The 2022 floods became the clearest symbol of that imbalance. Attribution studies found that human-caused climate change likely increased the intense rainfall that fueled the disaster, while broader scientific work has linked the mega-flood to both climatic and human drivers. The destruction was staggering: more than 33 million people affected, around 1.7 million homes damaged or destroyed, and economic losses estimated at roughly $30 billion or more. Pakistan was not hit by “bad weather” alone. It was hit by a warming world.
And the danger has not passed. Pakistan remains exposed to extreme heat, erratic monsoons and glacial risks across the north, where fast warming is accelerating melt and raising the threat of glacial lake outburst floods. Recent reporting on deadly 2025 flooding again tied Pakistan’s disasters to a mix of extreme rainfall and accelerated glacier melt, reinforcing a pattern scientists have been warning about for years. This is what makes the “pays the price” part so sharp: the damage is no longer occasional. It is recurring.
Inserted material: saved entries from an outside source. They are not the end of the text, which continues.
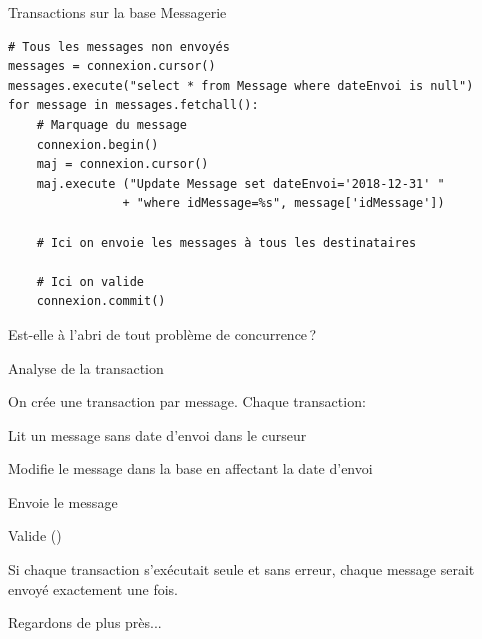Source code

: 

\begin{frame}[fragile]{Transactions sur la base Messagerie}

\begin{verbatim}
# Tous les messages non envoyés
messages = connexion.cursor()
messages.execute("select * from Message where dateEnvoi is null")
for message in messages.fetchall():
    # Marquage du message
    connexion.begin()
    maj = connexion.cursor()
    maj.execute ("Update Message set dateEnvoi='2018-12-31' "
                + "where idMessage=%s", message['idMessage'])
                
    # Ici on envoie les messages à tous les destinataires
               
    # Ici on valide
    connexion.commit()
\end{verbatim}

\vfill

\alert{Est-elle à l'abri de tout problème de concurrence\,?}
\end{frame}


\begin{frame}{Analyse de la transaction}

On crée une transaction par message. Chaque transaction:

\vfill

\begin{redbullet}
  \item Lit un message sans date d'envoi dans le curseur
   \item Modifie le message dans la base en affectant la date d'envoi
  \item Envoie le message
   \item Valide ()
\end{redbullet}

\vfill

\begin{blocgauche}
\alert{Si chaque transaction s'exécutait seule et sans erreur,
chaque message serait envoyé exactement une fois.}
\end{blocgauche}
\vfill

Regardons de plus près...

\end{frame}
The second half of the colonialism argument is financial. Pakistan and other vulnerable states have long said climate finance is too slow, too small and too often structured in ways that deepen dependency. Pakistani officials have repeatedly called for grant-based climate finance and faster access to loss-and-damage support, arguing that climate justice cannot mean taking on more debt to recover from disasters driven by global emissions. UN and policy documents echo that concern, pointing to serious barriers in accessing international climate funds even as vulnerability keeps rising.
That is why the phrase “climate colonialism” resonates politically as well as morally. It suggests that the old hierarchy never really disappeared; it just changed form. Wealthy countries industrialized, emitted for decades and built prosperity on carbon-heavy growth. Countries like Pakistan, with far smaller historical responsibility, now face the fallout — and are still expected to navigate a global financial system where money, rules and technology remain concentrated elsewhere. The result is a familiar pattern: those least responsible are left with the hardest adaptation burden.
For Pakistan, then, this is not only an environmental story. It is a development story, a debt story and, frankly, a justice story. The country is being forced to spend scarce resources on survival while richer nations still move too slowly on emissions cuts and climate finance. That is the heart of the complaint — not that Pakistan is uniquely unlucky, but that the global system still allows climate harm to flow downhill, from the historically powerful to the structurally exposed.